We have calculated these indices since 2000 in five year intervals and we have estimated annual indices beginning in 2015. Our index for 2017 will be uploaded before May 1, 2018. We have estimated these from the year 2000 to get an idea of changes over time and to provide countries with a better roadmap to learn from the experience of other countries.
Q: What do your results broadly show?
A: The countries that are the best performers are not Muslim countries. Indeed we recall the famous statement of Mohammad Abduh over a hundred years ago. “I went to the West, I saw Islam but no Muslims. I came back to the East and saw Muslims but no Islam.”
In the 2016 index, the top ten countries in the overall index were: New Zealand, Netherlands, Sweden, Denmark, Switzerland, Ireland, Iceland, Germany, Luxembourg and Finland. The best performing Muslim countries were: Malaysia (41), UAE (43) and Qatar (45).
While the composition of the top ten in the world have changed somewhat from year to year, a number of lessons stand out.

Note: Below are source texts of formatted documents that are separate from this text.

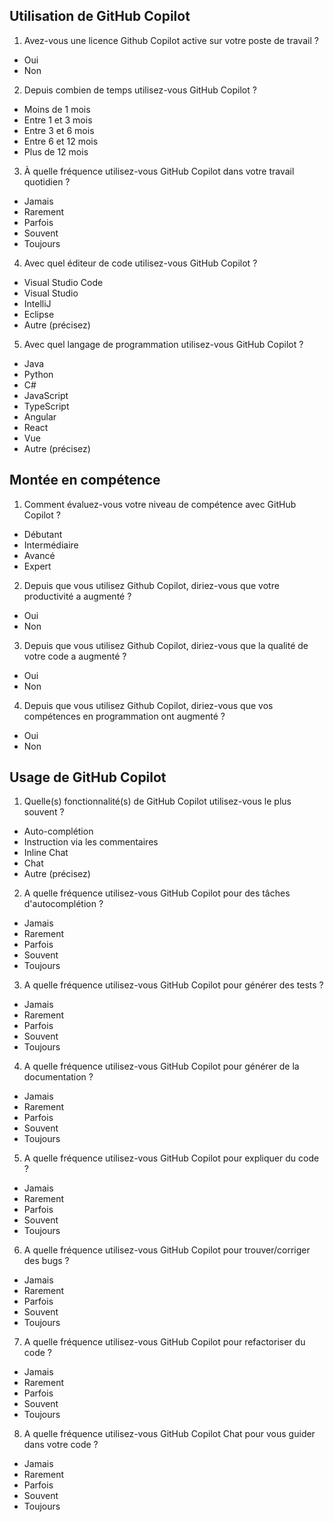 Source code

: ## Utilisation de GitHub Copilot
1. Avez-vous une licence Github Copilot active sur votre poste de travail ?
  - Oui
  - Non
2. Depuis combien de temps utilisez-vous GitHub Copilot ?
  - Moins de 1 mois
  - Entre 1 et 3 mois
  - Entre 3 et 6 mois
  - Entre 6 et 12 mois
  - Plus de 12 mois
3. À quelle fréquence utilisez-vous GitHub Copilot dans votre travail quotidien ?
  - Jamais
  - Rarement
  - Parfois
  - Souvent
  - Toujours
4. Avec quel éditeur de code utilisez-vous GitHub Copilot ?
  - Visual Studio Code
  - Visual Studio
  - IntelliJ
  - Eclipse
  - Autre (précisez)
5. Avec quel langage de programmation utilisez-vous GitHub Copilot ?
  - Java
  - Python
  - C#
  - JavaScript
  - TypeScript
  - Angular
  - React
  - Vue
  - Autre (précisez)

## Montée en compétence
1. Comment évaluez-vous votre niveau de compétence avec GitHub Copilot ?
  - Débutant
  - Intermédiaire
  - Avancé
  - Expert
2. Depuis que vous utilisez Github Copilot, diriez-vous que votre productivité a augmenté ?
  - Oui
  - Non
3. Depuis que vous utilisez Github Copilot, diriez-vous que la qualité de votre code a augmenté ?
  - Oui
  - Non
4. Depuis que vous utilisez Github Copilot, diriez-vous que vos compétences en programmation ont augmenté ?
  - Oui
  - Non


## Usage de GitHub Copilot
1. Quelle(s) fonctionnalité(s) de GitHub Copilot utilisez-vous le plus souvent ?
  - Auto-complétion
  - Instruction via les commentaires
  - Inline Chat
  - Chat
  - Autre (précisez)
2. A quelle fréquence utilisez-vous GitHub Copilot pour des tâches d'autocomplétion ?
  - Jamais
  - Rarement
  - Parfois
  - Souvent
  - Toujours
3. A quelle fréquence utilisez-vous GitHub Copilot pour générer des tests ?
  - Jamais
  - Rarement
  - Parfois
  - Souvent
  - Toujours
4. A quelle fréquence utilisez-vous GitHub Copilot pour générer de la documentation ?
  - Jamais
  - Rarement
  - Parfois
  - Souvent
  - Toujours
5. A quelle fréquence utilisez-vous GitHub Copilot pour expliquer du code ?
  - Jamais
  - Rarement
  - Parfois
  - Souvent
  - Toujours  
6. A quelle fréquence utilisez-vous GitHub Copilot pour trouver/corriger des bugs ?
  - Jamais
  - Rarement
  - Parfois
  - Souvent
  - Toujours
7. A quelle fréquence utilisez-vous GitHub Copilot pour refactoriser du code ? 
  - Jamais
  - Rarement
  - Parfois
  - Souvent
  - Toujours
8. A quelle fréquence utilisez-vous GitHub Copilot Chat pour vous guider dans votre code ?
  - Jamais
  - Rarement
  - Parfois
  - Souvent
  - Toujours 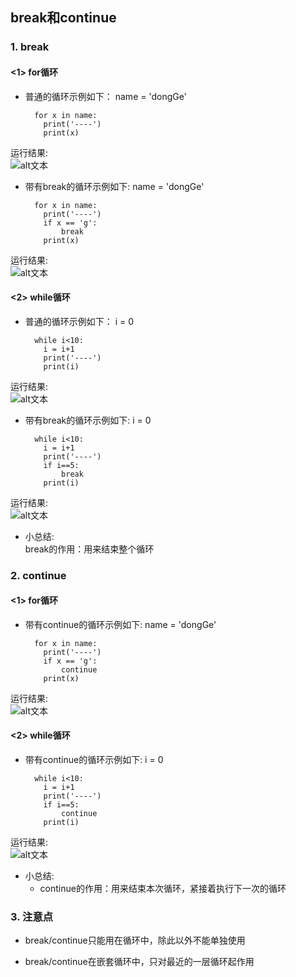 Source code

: ## break和continue
### 1. break
#### <1> for循环
+ 普通的循环示例如下：
        name = 'dongGe'

        for x in name:
          print('----')
          print(x)
运行结果:  
![alt文本](Images/Snip20161017_91.png "Title")

+ 带有break的循环示例如下:
        name = 'dongGe'

        for x in name:
          print('----')
          if x == 'g':
              break
          print(x)
运行结果:  
![alt文本](Images/Snip20161017_92.png "Title")

#### <2> while循环
+ 普通的循环示例如下：
        i = 0

        while i<10:
          i = i+1
          print('----')
          print(i)
运行结果:  
![alt文本](Images/Snip20161017_94.png "Title")

+ 带有break的循环示例如下:
        i = 0

        while i<10:
          i = i+1
          print('----')
          if i==5:
              break
          print(i)
运行结果:  
![alt文本](Images/Snip20161017_93.png "Title")


+ 小总结:  
break的作用：用来结束整个循环
### 2. continue
#### <1> for循环
+ 带有continue的循环示例如下:
        name = 'dongGe'

        for x in name:
          print('----')
          if x == 'g':
              continue
          print(x)
运行结果:  
![alt文本](Images/Snip20161017_95.png "Title")

#### <2> while循环
+ 带有continue的循环示例如下:
        i = 0

        while i<10:
          i = i+1
          print('----')
          if i==5:
              continue
          print(i)
运行结果:  
![alt文本](Images/Snip20161017_96.png "Title")

+ 小总结:  
    + continue的作用：用来结束本次循环，紧接着执行下一次的循环

### 3. 注意点
+ break/continue只能用在循环中，除此以外不能单独使用

+ break/continue在嵌套循环中，只对最近的一层循环起作用

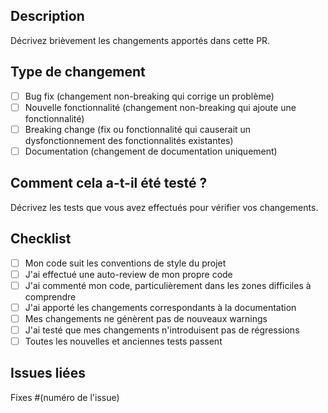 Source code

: ## Description
Décrivez brièvement les changements apportés dans cette PR.

## Type de changement
- [ ] Bug fix (changement non-breaking qui corrige un problème)
- [ ] Nouvelle fonctionnalité (changement non-breaking qui ajoute une fonctionnalité)
- [ ] Breaking change (fix ou fonctionnalité qui causerait un dysfonctionnement des fonctionnalités existantes)
- [ ] Documentation (changement de documentation uniquement)

## Comment cela a-t-il été testé ?
Décrivez les tests que vous avez effectués pour vérifier vos changements.

## Checklist
- [ ] Mon code suit les conventions de style du projet
- [ ] J'ai effectué une auto-review de mon propre code
- [ ] J'ai commenté mon code, particulièrement dans les zones difficiles à comprendre
- [ ] J'ai apporté les changements correspondants à la documentation
- [ ] Mes changements ne génèrent pas de nouveaux warnings
- [ ] J'ai testé que mes changements n'introduisent pas de régressions
- [ ] Toutes les nouvelles et anciennes tests passent

## Issues liées
Fixes #(numéro de l'issue)

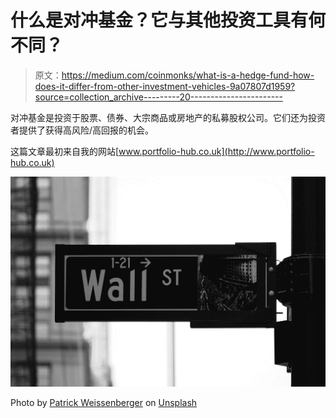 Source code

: # 什么是对冲基金？它与其他投资工具有何不同？

> 原文：<https://medium.com/coinmonks/what-is-a-hedge-fund-how-does-it-differ-from-other-investment-vehicles-9a07807d1959?source=collection_archive---------20----------------------->

对冲基金是投资于股票、债券、大宗商品或房地产的私募股权公司。它们还为投资者提供了获得高风险/高回报的机会。

这篇文章最初来自我的网站[www.portfolio-hub.co.uk](http://www.portfolio-hub.co.uk)

![](img/95d59fa1e42a7c768220c4c50d1d064f.png)

Photo by [Patrick Weissenberger](https://unsplash.com/@ricktap?utm_source=medium&utm_medium=referral) on [Unsplash](https://unsplash.com?utm_source=medium&utm_medium=referral) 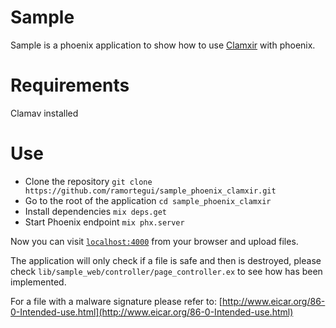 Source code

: # Sample
Sample is a phoenix application to show how to use
[Clamxir](https://github.com/ramortegui/clamxir) with phoenix.

# Requirements
Clamav installed

# Use
  * Clone the repository `git clone
    https://github.com/ramortegui/sample_phoenix_clamxir.git`
  * Go to the root of the application `cd sample_phoenix_clamxir`
  * Install dependencies `mix deps.get`
  * Start Phoenix endpoint `mix phx.server`

Now you can visit [`localhost:4000`](http://localhost:4000) from your browser and upload files.

The application will only check if a file is safe and then is destroyed, please check `lib/sample_web/controller/page_controller.ex` to see how has been implemented.

For a file with a malware signature please refer to:
[http://www.eicar.org/86-0-Intended-use.html](http://www.eicar.org/86-0-Intended-use.html)
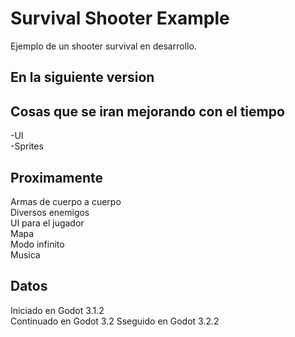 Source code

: # Survival Shooter Example
Ejemplo de un shooter survival en desarrollo.
## En la siguiente version

## Cosas que se iran mejorando con el tiempo
-UI  
-Sprites  


## Proximamente
Armas de cuerpo a cuerpo  
Diversos enemigos  
UI para el jugador  
Mapa  
Modo infinito  
Musica  

## Datos  
Iniciado en Godot 3.1.2  
Continuado en Godot 3.2
Sseguido en Godot 3.2.2
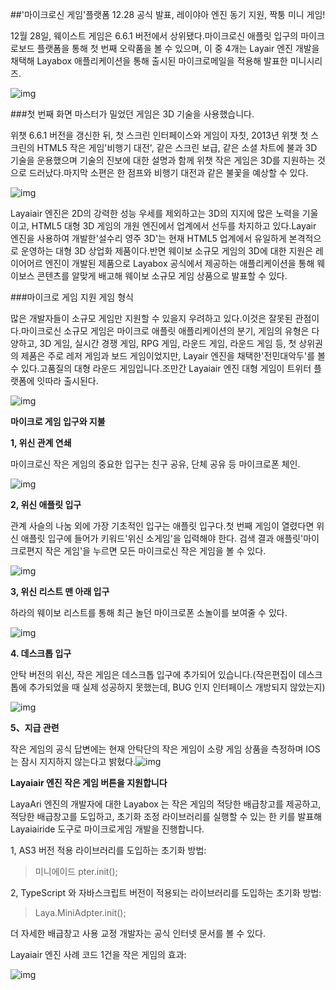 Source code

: ##'마이크로신 게임'플랫폼 12.28 공식 발표, 레이야아 엔진 동기 지원, 짝퉁 미니 게임!

12월 28일, 웨이스트 게임은 6.6.1 버전에서 상위됐다.마이크로신 애플릿 입구의 마이크로보드 플랫폼을 통해 첫 번째 오락품을 볼 수 있으며, 이 중 4개는 Layair 엔진 개발을 채택해 Layabox 애플리케이션을 통해 출시된 마이크로메일을 적용해 발표한 미니시리즈.

![img](img/1.jpg)



###첫 번째 화면 마스터가 밀었던 게임은 3D 기술을 사용했습니다.

위챗 6.6.1 버전을 갱신한 뒤, 첫 스크린 인터페이스와 게임이 자칫, 2013년 위챗 첫 스크린의 HTML5 작은 게임'비행기 대전', 같은 스크린 보급, 같은 소셜 차트에 불과 3D 기술을 운용했으며 기술의 진보에 대한 설명과 함께 위챗 작은 게임은 3D를 지원하는 것으로 드러났다.마지막 소편은 한 점프와 비행기 대전과 같은 불꽃을 예상할 수 있다.

![img](img/2.jpg)

Layaiair 엔진은 2D의 강력한 성능 우세를 제외하고는 3D의 지지에 많은 노력을 기울이고, HTML5 대형 3D 게임의 개원 엔진에서 업계에서 선두를 차지하고 있다.Layair 엔진을 사용하여 개발한'설수리 영주 3D'는 현재 HTML5 업계에서 유일하게 본격적으로 운영하는 대형 3D 상업화 제품이다.반면 웨이보 소규모 게임의 3D에 대한 지원은 레이어어르 엔진이 개발된 제품으로 Layabox 공식에서 제공하는 애플리케이션을 통해 웨이보스 콘텐츠를 알맞게 배고해 웨이보 소규모 게임 상품으로 발표할 수 있다.



###마이크로 게임 지원 게임 형식

많은 개발자들이 소규모 게임만 지원할 수 있을지 우려하고 있다.이것은 잘못된 관점이다.마이크로신 소규모 게임은 마이크로 애플릿 애플리케이션의 분기, 게임의 유형은 다양하고, 3D 게임, 실시간 경쟁 게임, RPG 게임, 라운드 게임, 라운드 게임 등, 첫 상위권의 제품은 주로 레저 게임과 보드 게임이었지만, Layair 엔진을 채택한'전민대악두'를 볼 수 있다.고품질의 대형 라운드 게임입니다.조만간 Layaiair 엔진 대형 게임이 트위터 플랫폼에 잇따라 출시된다.

![img](img/3.jpg)

**마이크로 게임 입구와 지불**

**1, 위신 관계 연쇄**

마이크로신 작은 게임의 중요한 입구는 친구 공유, 단체 공유 등 마이크로폰 체인.

![img](img/4.jpg)

**2, 위신 애플릿 입구**

관계 사슬의 나눔 외에 가장 기초적인 입구는 애플릿 입구다.첫 번째 게임이 열렸다면 위신 애플릿 입구에 들어가 키워드'위신 소게임'을 입력해야 한다. 검색 결과 애플릿'마이크로편지 작은 게임'을 누르면 모든 마이크로신 작은 게임을 볼 수 있다.

![img](img/5.jpg)

**3, 위신 리스트 맨 아래 입구**

하라의 웨이보 리스트를 통해 최근 놀던 마이크로폰 소놀이를 보여줄 수 있다.

![img](img/1.jpg)

**4. 데스크톱 입구**

안탁 버전의 위신, 작은 게임은 데스크톱 입구에 추가되어 있습니다.(작은편집이 데스크톱에 추가되었을 때 실제 성공하지 못했는데, BUG 인지 인터페이스 개방되지 않았는지)

![img](img/8.jpg)

**5、지급 관련**

작은 게임의 공식 답변에는 현재 안탁단의 작은 게임이 소량 게임 상품을 측정하며 IOS는 잠시 지지하지 않는다고 밝혔다.![img](img/6.jpg)

**Layaiair 엔진 작은 게임 버튼을 지원합니다**

LayaAri 엔진의 개발자에 대한 Layabox 는 작은 게임의 적당한 배급창고를 제공하고, 적당한 배급창고를 도입하고, 초기화 조정 라이브러리를 실행할 수 있는 한 키를 발표해 Layaiairide 도구로 마이크로게임 개발을 진행합니다.

1, AS3 버전 적용 라이브러리를 도입하는 초기화 방법:

> 미니에이드 pter.init();

2, TypeScript 와 자바스크립트 버전이 적용되는 라이브러리를 도입하는 초기화 방법:

> Laya.MiniAdpter.init();

더 자세한 배급창고 사용 교정 개발자는 공식 인터넷 문서를 볼 수 있다.

Layaiair 엔진 사례 코드 1건을 작은 게임의 효과:

![img](img/7.jpg) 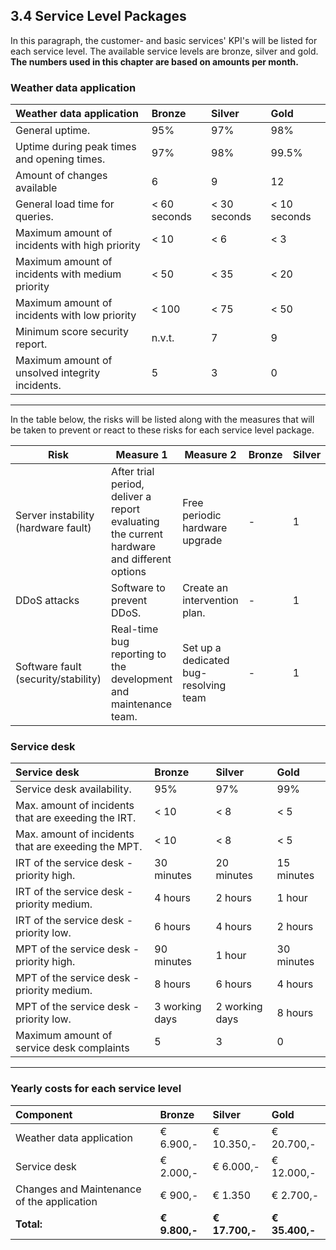 ## 3.4 Service Level Packages

In this paragraph, the customer- and basic services' KPI's will be listed for each service level. The available service levels are bronze, silver and gold. __The numbers used in this chapter are based on amounts per month.__

### Weather data application

| Weather data application                         | Bronze       | Silver       | Gold         |
| :-----------                                     | :----        | :-----       | :---         |
| General uptime.                                  | 95%          | 97%          | 98%          |
| Uptime during peak times and opening times.      | 97%          | 98%          | 99.5%        |
| Amount of changes available                      | 6            | 9            | 12           |
| General load time for queries.                   | < 60 seconds | < 30 seconds | < 10 seconds |
| Maximum amount of incidents with high priority   | < 10         | < 6          | < 3          |
| Maximum amount of incidents with medium priority | < 50         | < 35         | < 20         |
| Maximum amount of incidents with low priority    | < 100        | < 75         | < 50         |
| Minimum score security report.                   | n.v.t.       | 7            | 9            |
| Maximum amount of unsolved integrity incidents.  | 5            | 3            | 0            |

---

In the table below, the risks will be listed along with the measures that will be taken to prevent or react to these risks for each service level package.

| Risk                                | Measure 1                                                                                  | Measure 2                             | Bronze | Silver | Gold  |
| ---                                 | ---                                                                                        | ---                                   | ---    | ---    | ---   |
| Server instability (hardware fault) | After trial period, deliver a report evaluating the current hardware and different options | Free periodic hardware upgrade        | -      | 1      | 1 & 2 |
| DDoS attacks                        | Software to prevent DDoS.                                                                  | Create an intervention plan.          | -      | 1      | 1 & 2 |
| Software fault (security/stability) | Real-time bug reporting to the development and maintenance team.                           | Set up a dedicated bug-resolving team | -      | 1      | 1 & 2 |

### Service desk

| Service desk                                        | Bronze         | Silver         | Gold       |
| :----------                                         | :----          | :-----         | :---       |
| Service desk availability.                          | 95%            | 97%            | 99%        |
| Max. amount of incidents that are exeeding the IRT. | < 10           | < 8            | < 5        |
| Max. amount of incidents that are exeeding the MPT. | < 10           | < 8            | < 5        |
| IRT of the service desk - priority high.            | 30 minutes     | 20 minutes     | 15 minutes |
| IRT of the service desk - priority medium.          | 4 hours        | 2 hours        | 1 hour     |
| IRT of the service desk - priority low.             | 6 hours        | 4 hours        | 2 hours    |
| MPT of the service desk - priority high.            | 90 minutes     | 1 hour         | 30 minutes |
| MPT of the service desk - priority medium.          | 8 hours        | 6 hours        | 4 hours    |
| MPT of the service desk - priority low.             | 3 working days | 2 working days | 8 hours    |
| Maximum amount of service desk complaints           | 5              | 3              | 0          |

---

### Yearly costs for each service level

| Component                                      | Bronze        | Silver         | Gold           |
| :---                                           | :-----        | :-----         | :---           |
| Weather data application                       | € 6.900,-     | € 10.350,-     | € 20.700,-     |
| Service desk                                   | € 2.000,-     | € 6.000,-      | € 12.000,-     |
| Changes and Maintenance of the application     | € 900,-       | € 1.350        | € 2.700,-      |
| <div style="te-t-align:right">__Total:__</div> | __€ 9.800,-__ | __€ 17.700,-__ | __€ 35.400,-__ |

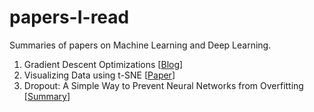 # papers-I-read
Summaries of papers on Machine Learning and Deep Learning. <br/>
1. Gradient Descent Optimizations [[Blog](https://ndeepesh.github.io/post/gradientdescentoptimizations/)]
2. Visualizing Data using t-SNE [[Paper](http://www.jmlr.org/papers/volume9/vandermaaten08a/vandermaaten08a.pdf)]
3. Dropout: A Simple Way to Prevent Neural Networks from Overfitting [[Summary](https://ndeepesh.github.io/post/dropout/)]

In the case of the best performing countries, they do well across the board that is in at least 3 of the four indices and in most of the elements in these indices. While their ranking may change a little from year to year, their performance or score (the more important indicator) on any given dimension does not vary very much from year to year. The score of the top performing countries are quite close, they range from 8.7 to 9.0. They are countries where the citizenry enjoy freedom, have access to high quality education and healthcare and where poverty is low. They are countries with little recent aggressive actions other countries and who have not been engaged in recent debilitating armed conflicts.
Q: Why do countries do well in your Islamicity Indices?
A: They have established effective institutions that support many of the objectives that are important in Islam for a healthy society that include freedom, respect for political and human rights, the rule of law, strong property rights, and equal opportunities to develop and grow.
Adam Smith, the recognized father of modern economics established the importance of institutions in his two famous books—The Wealth of Nations and The Theory of Moral Sentiments—that he meant to be read together. Effective Institutions provide the efficient setting where communities can develop, grow and thrive.
The world embraced his proposed market system, whereby individuals pursuing their self-interest supported the most efficient system for all but they set aside the message of morality and social justice advocated in what he considered as his more important book. Smith suggested that most humans, no matter their country, had about the same potential but some had better opportunities to develop and grow than others. To Smith the way to make a better world was a world where all people had good opportunities to develop. Additionally, Smith recognized and warned against a market system that did not have good regulations, supervision and enforcement. Left alone businesses would corrupt the system. If Smith were alive and saw the economic system we attribute to him he would be horrified.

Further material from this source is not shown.